Southwest Detroit’s Springwells neighborhood sits within a 3-mile radius of 58 sources of air pollution. Four of those facilities currently carry high-priority air quality violations. For Alexandra Castro, 24, who grew up loving the culture and tight-knit community along those streets, that number puts a name to something she’s felt in her own body.
“This past year I had the worst case of seasonal allergies I have ever experienced. I had severe congestion, eczema, and a runny nose for over a month,” Castro said. “It decreased my quality of life and made me miserable.”
Castro’s experience isn’t unusual in Southwest Detroit, where residents have lived alongside heavy industry for decades. Schools, parks, churches, and front porches all sit downwind from facilities that, even when individually compliant with state rules, collectively expose the surrounding community to what environmental regulators call cumulative impact.
What cumulative impact actually means
The EPA defines cumulative impacts as “the totality of exposures to combinations of chemical and nonchemical stressors and their effects on health, well-being, and quality of life outcomes.” That’s a technical way of saying: it’s not just one smokestack. It’s 58 sources measured within 3 miles of one block club meeting spot, according to Planet Detroit’s air quality tracker, which pulls from EPA enforcement data.
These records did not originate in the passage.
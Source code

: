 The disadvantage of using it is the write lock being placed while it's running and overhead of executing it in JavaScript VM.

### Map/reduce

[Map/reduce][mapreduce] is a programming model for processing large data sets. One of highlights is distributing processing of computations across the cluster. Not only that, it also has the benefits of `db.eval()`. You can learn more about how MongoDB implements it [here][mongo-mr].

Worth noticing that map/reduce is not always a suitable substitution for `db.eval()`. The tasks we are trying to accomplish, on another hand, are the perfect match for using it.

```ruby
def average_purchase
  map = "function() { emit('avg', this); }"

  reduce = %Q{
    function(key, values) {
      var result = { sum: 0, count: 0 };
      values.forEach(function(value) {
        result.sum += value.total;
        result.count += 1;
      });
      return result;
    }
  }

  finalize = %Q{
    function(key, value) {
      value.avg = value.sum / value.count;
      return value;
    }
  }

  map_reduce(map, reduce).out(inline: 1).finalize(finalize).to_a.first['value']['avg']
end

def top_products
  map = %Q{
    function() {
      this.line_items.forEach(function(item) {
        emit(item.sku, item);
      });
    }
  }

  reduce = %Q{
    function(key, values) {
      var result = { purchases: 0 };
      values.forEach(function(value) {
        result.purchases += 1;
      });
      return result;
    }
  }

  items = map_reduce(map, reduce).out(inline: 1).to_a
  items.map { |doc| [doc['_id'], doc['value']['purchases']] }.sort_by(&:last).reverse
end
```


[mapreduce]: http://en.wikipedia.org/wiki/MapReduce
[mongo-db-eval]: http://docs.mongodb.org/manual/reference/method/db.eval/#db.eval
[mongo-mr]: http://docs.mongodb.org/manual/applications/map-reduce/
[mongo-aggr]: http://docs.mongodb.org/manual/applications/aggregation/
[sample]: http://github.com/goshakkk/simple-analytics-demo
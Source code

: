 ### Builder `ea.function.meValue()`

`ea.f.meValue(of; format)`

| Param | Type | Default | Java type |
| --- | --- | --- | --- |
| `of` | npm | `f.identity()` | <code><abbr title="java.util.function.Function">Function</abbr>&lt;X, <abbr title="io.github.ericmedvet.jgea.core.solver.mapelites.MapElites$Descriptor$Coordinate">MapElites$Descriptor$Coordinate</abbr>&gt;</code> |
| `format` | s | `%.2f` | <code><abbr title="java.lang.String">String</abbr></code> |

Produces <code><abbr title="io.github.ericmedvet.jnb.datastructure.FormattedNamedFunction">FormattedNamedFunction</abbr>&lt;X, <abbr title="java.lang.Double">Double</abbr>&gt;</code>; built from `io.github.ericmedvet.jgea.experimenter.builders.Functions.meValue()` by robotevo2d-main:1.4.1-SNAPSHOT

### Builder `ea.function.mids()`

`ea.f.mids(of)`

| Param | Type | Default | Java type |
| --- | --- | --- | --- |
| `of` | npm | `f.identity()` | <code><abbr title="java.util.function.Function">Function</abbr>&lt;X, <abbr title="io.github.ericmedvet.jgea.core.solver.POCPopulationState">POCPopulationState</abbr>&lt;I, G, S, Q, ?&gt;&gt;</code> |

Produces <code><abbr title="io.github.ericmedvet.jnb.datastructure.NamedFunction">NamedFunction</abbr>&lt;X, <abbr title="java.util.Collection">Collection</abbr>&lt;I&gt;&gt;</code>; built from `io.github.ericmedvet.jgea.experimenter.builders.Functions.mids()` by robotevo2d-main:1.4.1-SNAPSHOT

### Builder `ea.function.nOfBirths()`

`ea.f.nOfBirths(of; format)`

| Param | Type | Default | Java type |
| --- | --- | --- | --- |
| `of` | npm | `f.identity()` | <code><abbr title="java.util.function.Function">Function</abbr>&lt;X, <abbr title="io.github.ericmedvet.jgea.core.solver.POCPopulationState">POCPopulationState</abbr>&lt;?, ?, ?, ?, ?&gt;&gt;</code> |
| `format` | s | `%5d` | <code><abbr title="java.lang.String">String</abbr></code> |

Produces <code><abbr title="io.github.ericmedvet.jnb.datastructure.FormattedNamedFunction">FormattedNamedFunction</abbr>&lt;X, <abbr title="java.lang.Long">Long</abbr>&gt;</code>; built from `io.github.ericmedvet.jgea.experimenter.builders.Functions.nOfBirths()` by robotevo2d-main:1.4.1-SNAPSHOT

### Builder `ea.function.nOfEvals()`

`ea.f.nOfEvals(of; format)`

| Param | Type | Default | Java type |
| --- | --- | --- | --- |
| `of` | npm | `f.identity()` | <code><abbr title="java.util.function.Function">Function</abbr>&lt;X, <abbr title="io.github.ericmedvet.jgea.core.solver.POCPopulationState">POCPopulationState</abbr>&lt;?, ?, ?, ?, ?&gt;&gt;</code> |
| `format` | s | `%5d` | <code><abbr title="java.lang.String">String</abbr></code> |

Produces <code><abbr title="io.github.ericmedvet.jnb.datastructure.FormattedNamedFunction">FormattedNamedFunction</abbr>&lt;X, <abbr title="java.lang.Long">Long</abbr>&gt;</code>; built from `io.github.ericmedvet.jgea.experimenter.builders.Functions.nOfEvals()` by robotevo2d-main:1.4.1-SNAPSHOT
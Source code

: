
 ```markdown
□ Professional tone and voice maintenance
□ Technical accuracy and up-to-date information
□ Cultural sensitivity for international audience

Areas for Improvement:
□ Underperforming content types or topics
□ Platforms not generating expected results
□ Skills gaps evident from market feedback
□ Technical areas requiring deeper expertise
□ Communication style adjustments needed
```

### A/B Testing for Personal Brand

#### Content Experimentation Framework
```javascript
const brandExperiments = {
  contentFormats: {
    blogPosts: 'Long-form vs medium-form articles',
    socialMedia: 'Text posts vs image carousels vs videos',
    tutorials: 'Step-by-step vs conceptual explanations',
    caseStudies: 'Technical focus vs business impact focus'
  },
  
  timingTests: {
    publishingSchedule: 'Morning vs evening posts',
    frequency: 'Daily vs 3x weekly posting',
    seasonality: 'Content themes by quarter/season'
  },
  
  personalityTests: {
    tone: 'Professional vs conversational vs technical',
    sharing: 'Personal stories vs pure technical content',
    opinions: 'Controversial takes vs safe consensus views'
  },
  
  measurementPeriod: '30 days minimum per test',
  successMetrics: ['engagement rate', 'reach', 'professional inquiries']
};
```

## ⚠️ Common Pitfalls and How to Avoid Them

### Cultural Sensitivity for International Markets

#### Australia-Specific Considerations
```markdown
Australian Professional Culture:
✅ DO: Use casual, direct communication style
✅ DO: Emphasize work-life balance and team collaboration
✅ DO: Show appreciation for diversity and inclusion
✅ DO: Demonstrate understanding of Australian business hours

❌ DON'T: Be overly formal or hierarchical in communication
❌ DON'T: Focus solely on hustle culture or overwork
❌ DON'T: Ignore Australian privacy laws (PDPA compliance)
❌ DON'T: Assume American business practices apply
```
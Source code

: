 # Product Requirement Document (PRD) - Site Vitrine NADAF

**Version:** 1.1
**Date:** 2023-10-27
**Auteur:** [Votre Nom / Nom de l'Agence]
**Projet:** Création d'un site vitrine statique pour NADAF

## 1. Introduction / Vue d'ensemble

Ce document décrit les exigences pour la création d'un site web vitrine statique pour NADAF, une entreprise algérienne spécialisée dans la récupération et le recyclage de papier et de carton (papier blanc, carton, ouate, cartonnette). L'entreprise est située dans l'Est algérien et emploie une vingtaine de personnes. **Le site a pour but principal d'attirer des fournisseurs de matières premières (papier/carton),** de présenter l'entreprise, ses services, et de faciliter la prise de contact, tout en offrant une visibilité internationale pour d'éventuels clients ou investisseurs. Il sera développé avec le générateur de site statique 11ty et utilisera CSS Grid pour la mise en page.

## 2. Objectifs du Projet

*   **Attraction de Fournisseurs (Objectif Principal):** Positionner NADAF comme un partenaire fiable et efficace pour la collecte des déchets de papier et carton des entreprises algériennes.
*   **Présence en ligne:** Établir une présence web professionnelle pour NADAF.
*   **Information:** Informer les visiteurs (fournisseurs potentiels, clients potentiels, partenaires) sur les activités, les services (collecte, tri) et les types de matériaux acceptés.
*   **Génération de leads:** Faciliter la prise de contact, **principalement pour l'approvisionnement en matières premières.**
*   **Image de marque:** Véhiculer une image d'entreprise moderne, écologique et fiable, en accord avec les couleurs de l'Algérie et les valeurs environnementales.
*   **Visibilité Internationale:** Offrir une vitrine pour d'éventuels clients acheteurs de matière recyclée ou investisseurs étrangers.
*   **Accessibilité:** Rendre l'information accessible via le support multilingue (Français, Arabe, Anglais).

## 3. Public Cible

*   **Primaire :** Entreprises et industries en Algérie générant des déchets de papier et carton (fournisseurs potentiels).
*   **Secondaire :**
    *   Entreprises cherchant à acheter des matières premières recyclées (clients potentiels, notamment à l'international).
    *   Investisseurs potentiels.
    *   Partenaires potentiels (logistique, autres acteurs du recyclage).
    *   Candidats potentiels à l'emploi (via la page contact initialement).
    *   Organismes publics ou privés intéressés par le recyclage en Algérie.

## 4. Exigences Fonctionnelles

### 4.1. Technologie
Of those 58 sources near the Springdale-Woodmere block club, 53 are listed as compliant under the Clean Air Act. Compliance, though, only means each facility is meeting its individual permit terms. It doesn’t account for what happens when dozens of permitted sources operate simultaneously in the same ZIP code.
That gap is exactly what a bill in Lansing is trying to close.
The Protecting Overburdened Communities Act
State Rep. Donavan McKinney and Sen. Stephanie Chang, both Detroit Democrats, introduced the Protecting Overburdened Communities Act in July 2025. The legislation would require the Michigan Department of Environment, Great Lakes, and Energy, known as EGLE, to consider the total regional health burden when issuing new facility permits. Right now, EGLE reviews each permit application in isolation. Under the proposed law, a new industrial facility near Dearborn Street couldn’t get a green light without regulators first accounting for the pollution load the surrounding community already carries.
EGLE spokesperson Josef Stephens said in a statement that the state currently can’t use cumulative impact data when making permitting decisions, a constraint the Protecting Overburdened Communities Act would directly address.
The bill hasn’t moved to a floor vote yet.
Federal rollbacks make the stakes higher
Legislation in Lansing is moving against a strong federal current. President Donald Trump has rolled back environmental protections at the federal level and issued pollution exemptions to facilities including DTE Energy’s EES Coke Battery on Zug Island. That plant sits less than two miles from residential blocks in Southwest Detroit.
Donald Spurr, 78, a Southwest Detroit resident who survived both throat and lung cancer, told reporters he keeps asking the same question: when will it get better?
That question doesn’t have a clean answer right now. As detailed reporting on cumulative pollution exposure in the area shows, the data tools that exist, including Planet Detroit’s air quality tracker, can show residents exactly what surrounds them. What they can’t do yet is force a regulatory response.
What residents are watching
The Protecting Overburdened Communities Act sits in committee while the community it’s meant to help keeps breathing. Castro’s allergy flare-up lasted more than a month. Spurr carries the weight of a cancer diagnosis. These aren’t abstract policy outcomes. They’re the cost of a permitting system that’s never been required to add up.
If McKinney and Chang’s bill clears the Legislature, EGLE would need to build new assessment tools and data systems to evaluate cumulative regional impact before issuing permits. That’s not a small lift for a state agency already stretched thin. Environmental advocates in Southwest Detroit say it’s overdue by about 40 years.
The next committee hearing date hasn’t been set publicly. Residents near Springwells say they’re not holding their breath, though maybe not by choice.